My offline presence
For my tenth birthday I got five diaries. They smelled of lavender and had little golden locks attached to them. Ten golden keys were dangling about, two at each diary. If at that time, in the beginning of the 90s, Google had existed, it would not have found me.
I never dared to write in one of the diaries. It was too pretty (had a five star interface – in translation for modern kids) and I felt that I did not have enough to say. I waited for a big thought, a boom, or a valuable piece to put in. Since then I have lost the key, so I can’t open it any more. I could probably break the lock, it’s the size of my nail, but I feel I would be intruding on my own childhood privacy.
I regularly wrote in other four diaries. When I found out at the age 12 or 13 that I don’t have one kidney, I wrote a poem to the lonely kidney. It must have liked it, as it has never bothered me since. Apart from that, I never read my work to anyone.
Transitions are hard. The first essay I wrote on the keyboard was about the advantages of writing in hand. Some might call it nostalgic, others backward-looking; I just find it ironic and a little stubborn on my part.
You have to create your own personalised brand – I heard on a recent conference about business start-ups and new technologies.
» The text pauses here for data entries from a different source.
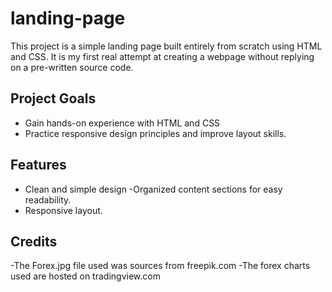 # landing-page

This project is a simple landing page built entirely from scratch using HTML and CSS. It is my first real attempt at creating a webpage without replying on a pre-written source code.

## Project Goals

- Gain hands-on experience with HTML and CSS
- Practice responsive design principles and improve layout skills.

## Features

- Clean and simple design
-Organized content sections for easy readability.
- Responsive layout.

## Credits

-The Forex.jpg file used was sources from freepik.com
-The forex charts used are hosted on tradingview.com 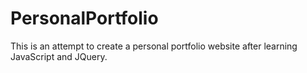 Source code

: # PersonalPortfolio
This is an attempt to create a personal portfolio website after learning JavaScript and JQuery.
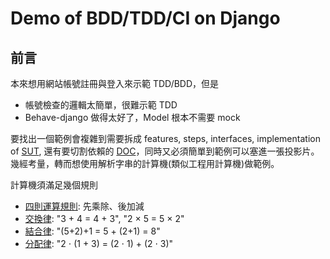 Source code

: # Demo of BDD/TDD/CI on Django

## 前言

本來想用網站帳號註冊與登入來示範 TDD/BDD，但是
- 帳號檢查的邏輯太簡單，很難示範 TDD
- Behave-django 做得太好了，Model 根本不需要 mock

要找出一個範例會複雜到需要拆成 features, steps, interfaces, implementation of [SUT](http://xunitpatterns.com/SUT.html), 還有要切割依賴的 [DOC](http://xunitpatterns.com/DOC.html)，同時又必須簡單到範例可以塞進一張投影片。幾經考量，轉而想使用解析字串的計算機(類似工程用計算機)做範例。

計算機須滿足幾個規則
- [四則運算規則](https://zh.wikipedia.org/wiki/%E5%9B%9B%E5%88%99%E8%BF%90%E7%AE%97): 先乘除、後加減
- [交換律](https://zh.wikipedia.org/wiki/%E4%BA%A4%E6%8F%9B%E5%BE%8B): "3 + 4 = 4 + 3",  "2 × 5 = 5 × 2"
- [結合律](https://zh.wikipedia.org/wiki/%E7%BB%93%E5%90%88%E5%BE%8B): "(5+2)+1 = 5 + (2+1) = 8"
- [分配律](https://zh.wikipedia.org/wiki/%E5%88%86%E9%85%8D%E5%BE%8B): "2 ⋅ (1 + 3) = (2 ⋅ 1) + (2 ⋅ 3)"
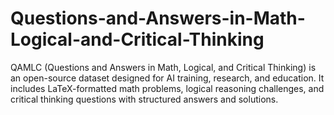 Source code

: # Questions-and-Answers-in-Math-Logical-and-Critical-Thinking
QAMLC (Questions and Answers in Math, Logical, and Critical Thinking) is an open-source dataset designed for AI training, research, and education. It includes LaTeX-formatted math problems, logical reasoning challenges, and critical thinking questions with structured answers and solutions.
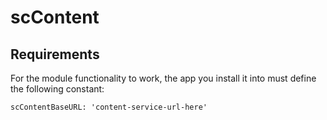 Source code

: # scContent

## Requirements

For the module functionality to work, the app you install it into must define the following constant:

    scContentBaseURL: 'content-service-url-here' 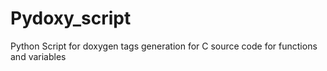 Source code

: # Pydoxy_script
Python Script for doxygen tags generation for C source code for functions and variables
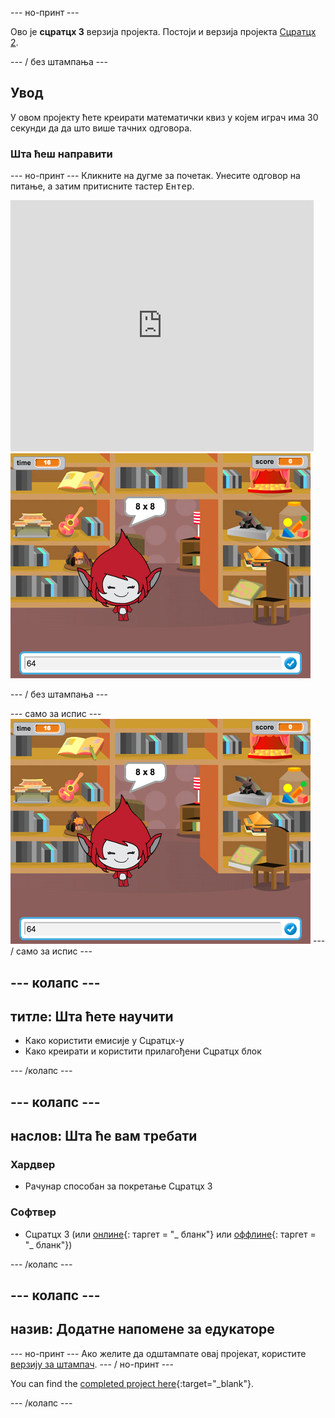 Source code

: \--- но-принт \---

Ово је **сцратцх 3** верзија пројекта. Постоји и верзија пројекта [Сцратцх 2](https://projects.raspberrypi.org/en/projects/brain-game-scratch2).

\--- / без штампања \---

## Увод

У овом пројекту ћете креирати математички квиз у којем играч има 30 секунди да да што више тачних одговора.

### Шта ћеш направити

\--- но-принт \--- Кликните на дугме за почетак. Унесите одговор на питање, а затим притисните тастер <kbd>Ентер</kbd>.

<div class="scratch-preview">
  <iframe allowtransparency="true" width="485" height="402" src="https://scratch.mit.edu/projects/embed/250234955/?autostart=false" frameborder="0" scrolling="no"></iframe>
  <img src="images/brain-final.png">
</div>

\--- / без штампања \---

\--- само за испис \--- ![Brain Game](images/brain-final.png) \--- / само за испис \---

## \--- колапс \---

## титле: Шта ћете научити

+ Како користити емисије у Сцратцх-у
+ Како креирати и користити прилагођени Сцратцх блок

\--- /колапс \---

## \--- колапс \---

## наслов: Шта ће вам требати

### Хардвер

+ Рачунар способан за покретање Сцратцх 3

### Софтвер

+ Сцратцх 3 (или [онлине](http://rpf.io/scratchon){: таргет = "_ бланк"} или [оффлине](http://rpf.io/scratchoff){: таргет = "_ бланк"})

\--- /колапс \---

## \--- колапс \---

## назив: Додатне напомене за едукаторе

\--- но-принт \--- Ако желите да одштампате овај пројекат, користите [верзију за штампач](https://projects.raspberrypi.org/en/projects/brain-game/print). \--- / но-принт \---

You can find the [completed project here](http://rpf.io/p/en/brain-game-get){:target="_blank"}.

\--- /колапс \--- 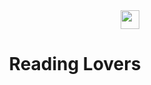 <div align="center">
   <img  src="https://user-images.githubusercontent.com/92337927/176305419-8e6697fb-b011-4e12-80e8-463a771f8fff.png" width="30px" style =" margin-left : 35%" ><h1>Reading Lovers</h1>
</div>
<!--
<i>
<li>Preprocessing</li>
   
<li>LDA for Feature Extraction </li>
   
<li>Data scalling</li>
   
<li>Logistics Regression algorithm </li>
   
<li>SVM algorithm</li>
   
<li>Decision Tree algorithm ( ID3 ) </li>
   
<li>Random Forest algorithm </li>
   
<li>Navie Bayes algorithm </li>
   
<li>KNN algorithm</li> 
   
<li>Tkinter Library for GUI </li> 
 </i>
 


<div align="center"><img src="https://github.com/NadaAlsaid/Service-cancellation-predictor-project/blob/main/Screenshot%20(592).png" width="900px" ></div>
<div align="center"><img src="https://github.com/NadaAlsaid/Service-cancellation-predictor-project/blob/main/Screenshot%20(593).png" width="900px" ></div>

<div align="center"><img src="https://github.com/NadaAlsaid/Service-cancellation-predictor-project/blob/main/Screenshot%20(594).png" width="900px" ></div>

<div align="center"><img src="https://github.com/NadaAlsaid/Service-cancellation-predictor-project/blob/main/Screenshot%20(596).png" width="900px" ></div>

<div align="center"><img src="https://github.com/NadaAlsaid/Service-cancellation-predictor-project/blob/main/Screenshot%20(597).png" width="900px" ></div>
<div align="center"><img src="https://github.com/NadaAlsaid/Service-cancellation-predictor-project/blob/main/Screenshot%20(598).png" width="900px" ></div>
<div align="center"><img src="https://github.com/NadaAlsaid/Service-cancellation-predictor-project/blob/main/Screenshot%20(599).png" width="900px" ></div>-->
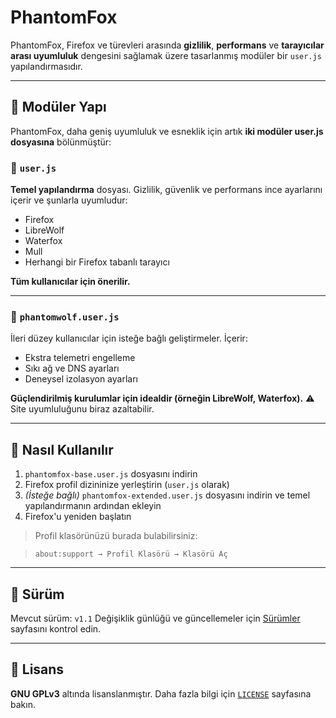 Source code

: # PhantomFox

PhantomFox, Firefox ve türevleri arasında **gizlilik**, **performans** ve **tarayıcılar arası uyumluluk** dengesini sağlamak üzere tasarlanmış modüler bir `user.js` yapılandırmasıdır.

---

## 🧱 Modüler Yapı

PhantomFox, daha geniş uyumluluk ve esneklik için artık **iki modüler user.js dosyasına** bölünmüştür:

### 🔹 `user.js`

**Temel yapılandırma** dosyası. Gizlilik, güvenlik ve performans ince ayarlarını içerir ve şunlarla uyumludur:

- Firefox
- LibreWolf
- Waterfox
- Mull
- Herhangi bir Firefox tabanlı tarayıcı

**Tüm kullanıcılar için önerilir.**

---

### 🔸 `phantomwolf.user.js`
İleri düzey kullanıcılar için isteğe bağlı geliştirmeler. İçerir:

- Ekstra telemetri engelleme
- Sıkı ağ ve DNS ayarları
- Deneysel izolasyon ayarları

**Güçlendirilmiş kurulumlar için idealdir (örneğin LibreWolf, Waterfox).**
⚠️ Site uyumluluğunu biraz azaltabilir.

---

## 🔧 Nasıl Kullanılır

1. `phantomfox-base.user.js` dosyasını indirin
2. Firefox profil dizininize yerleştirin (`user.js` olarak)
3. *(İsteğe bağlı)* `phantomfox-extended.user.js` dosyasını indirin ve temel yapılandırmanın ardından ekleyin
4. Firefox'u yeniden başlatın

> Profil klasörünüzü burada bulabilirsiniz:

> `about:support → Profil Klasörü → Klasörü Aç`

---

## 📌 Sürüm

Mevcut sürüm: `v1.1`
Değişiklik günlüğü ve güncellemeler için [Sürümler](https://github.com/MKDPrime/PhantomFox/releases) sayfasını kontrol edin.

---

## 📜 Lisans

**GNU GPLv3** altında lisanslanmıştır.
Daha fazla bilgi için [`LICENSE`](./LICENSE) sayfasına bakın. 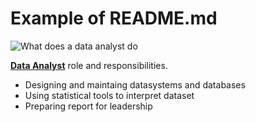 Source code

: # Example of README.md

![What does a data analyst do](https://graduate.northeastern.edu/knowledge-hub/what-does-a-data-analyst-do/)

[**Data Analyst**](https://graduate.northeastern.edu/knowledge-hub/what-does-a-data-analyst-do/) role and responsibilities.
* Designing and maintaing datasystems and databases
* Using statistical tools to interpret dataset
* Preparing report for leadership
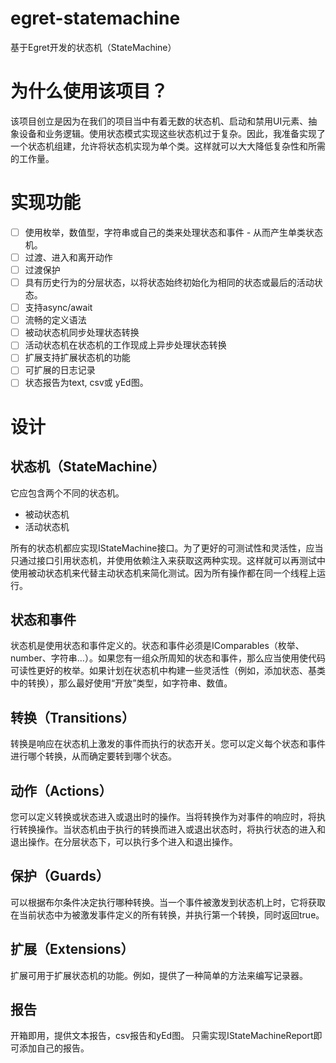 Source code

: # egret-statemachine
基于Egret开发的状态机（StateMachine）

# 为什么使用该项目？
该项目创立是因为在我们的项目当中有着无数的状态机、启动和禁用UI元素、抽象设备和业务逻辑。使用状态模式实现这些状态机过于复杂。因此，我准备实现了一个状态机组建，允许将状态机实现为单个类。这样就可以大大降低复杂性和所需的工作量。

# 实现功能

- [ ] 使用枚举，数值型，字符串或自己的类来处理状态和事件 - 从而产生单类状态机。
- [ ] 过渡、进入和离开动作
- [ ] 过渡保护
- [ ] 具有历史行为的分层状态，以将状态始终初始化为相同的状态或最后的活动状态。
- [ ] 支持async/await
- [ ] 流畅的定义语法
- [ ] 被动状态机同步处理状态转换
- [ ] 活动状态机在状态机的工作现成上异步处理状态转换
- [ ] 扩展支持扩展状态机的功能
- [ ] 可扩展的日志记录
- [ ] 状态报告为text, csv或 yEd图。

# 设计
## 状态机（StateMachine）
它应包含两个不同的状态机。

- 被动状态机
- 活动状态机

所有的状态机都应实现IStateMachine接口。为了更好的可测试性和灵活性，应当只通过接口引用状态机，并使用依赖注入来获取这两种实现。这样就可以再测试中使用被动状态机来代替主动状态机来简化测试。因为所有操作都在同一个线程上运行。

## 状态和事件

状态机是使用状态和事件定义的。状态和事件必须是IComparables（枚举、number、字符串…）。如果您有一组众所周知的状态和事件，那么应当使用使代码可读性更好的枚举。如果计划在状态机中构建一些灵活性（例如，添加状态、基类中的转换），那么最好使用“开放”类型，如字符串、数值。

## 转换（Transitions）

转换是响应在状态机上激发的事件而执行的状态开关。您可以定义每个状态和事件进行哪个转换，从而确定要转到哪个状态。

## 动作（Actions）

您可以定义转换或状态进入或退出时的操作。当将转换作为对事件的响应时，将执行转换操作。当状态机由于执行的转换而进入或退出状态时，将执行状态的进入和退出操作。在分层状态下，可以执行多个进入和退出操作。

## 保护（Guards）

可以根据布尔条件决定执行哪种转换。当一个事件被激发到状态机上时，它将获取在当前状态中为被激发事件定义的所有转换，并执行第一个转换，同时返回true。

## 扩展（Extensions）

扩展可用于扩展状态机的功能。例如，提供了一种简单的方法来编写记录器。

## 报告

开箱即用，提供文本报告，csv报告和yEd图。 只需实现IStateMachineReport即可添加自己的报告。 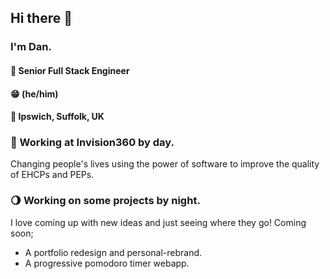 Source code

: ## Hi there 👋

### I'm Dan.

#### 👴 Senior Full Stack Engineer

#### 😁 (he/him)

#### 📍 Ipswich, Suffolk, UK

### 🚀 Working at Invision360 by day.
Changing people's lives using the power of software to improve the quality of EHCPs and PEPs.

### 🌖 Working on some projects by night.
I love coming up with new ideas and just seeing where they go! Coming soon;
- A portfolio redesign and personal-rebrand.
- A progressive pomodoro timer webapp.

<!--
**dan-sarracayo/dan-sarracayo** is a ✨ _special_ ✨ repository because its `README.md` (this file) appears on your GitHub profile.

Here are some ideas to get you started:

- 🔭 I’m currently working on ...
- 🌱 I’m currently learning ...
- 👯 I’m looking to collaborate on ...
- 🤔 I’m looking for help with ...
- 💬 Ask me about ...
- 📫 How to reach me: ...
- 😄 Pronouns: ...
- ⚡ Fun fact: ...
-->
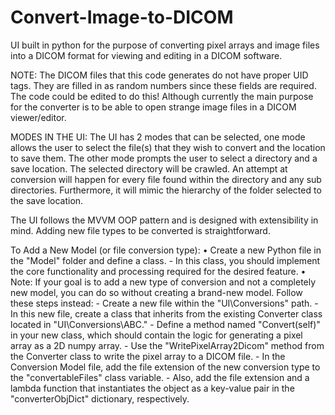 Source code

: # Convert-Image-to-DICOM
UI built in python for the purpose of converting pixel arrays and image files into a DICOM format for viewing and editing in a DICOM software.

NOTE: The DICOM files that this code generates do not have proper UID tags. They are filled in as random numbers since these fields are required.
      The code could be edited to do this! Although currently the main purpose for the converter is to be able to open strange image files in a
      DICOM viewer/editor.

MODES IN THE UI:
The UI has 2 modes that can be selected, one mode allows the user to select the file(s) that they wish to convert and the location to save them.
The other mode prompts the user to select a directory and a save location. The selected directory will be crawled. An attempt at conversion will
happen for every file found within the directory and any sub directories. Furthermore, it will mimic the hierarchy of the folder selected to the save location.

The UI follows the MVVM OOP pattern and is designed with extensibility in mind. Adding new file types to be converted is straightforward.

To Add a New Model (or file conversion type):
•	Create a new Python file in the "Model" folder and define a class.
      -	In this class, you should implement the core functionality and processing required for the desired feature.
•	Note: If your goal is to add a new type of conversion and not a completely new model, you can do so without creating a brand-new model. Follow these steps instead:
      -	Create a new file within the "UI\Conversions" path.
      -	In this new file, create a class that inherits from the existing Converter class located in "UI\Conversions\ABC."
      -	Define a method named "Convert(self)" in your new class, which should contain the logic for generating a pixel array as a 2D numpy array.
      -	Use the "WritePixelArray2Dicom" method from the Converter class to write the pixel array to a DICOM file.
      -	In the Conversion Model file, add the file extension of the new conversion type to the "convertableFiles" class variable.
      -	Also, add the file extension and a lambda function that instantiates the object as a key-value pair in the "converterObjDict" dictionary, respectively.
You go to these conferences and end up thinking: either I’m very behind and outdated, or these people live in the future. There is a disjoint there, that’s for sure, with the present moment slipping through everyone’s typing fingers.
The speech by Penny Power, the founder of Ecademy, inspired me to work on my own ‘personalised brand’, on being myself online. Not selling, not profiting, but attracting friends with content, ideas, beliefs, dialogue, language. Internet is not a selling market. It’s a platform of care, friendship and support – this is the philanthropic interpretation of the social media landscape, given by Penny. I fully agree with her that people are attracted to to sincerity, authenticity, care, passion and expertise. Social media creates therefore an opportunity for humanity.
I will keep my diaries in the drawer, with golden locks closed upon them, and open up to a new kind of a diary, a blog. Hopefully it will not get dusted and I will not loose the keys. Either way, the password can always be reset, the words deleted. There is something very liberating in the lack of the smell of lavender, beautiful paper in front of us, and the button ‘delete’ at hand. Nothing is final, it’s a journay, I hope you will join me and I will join you in it.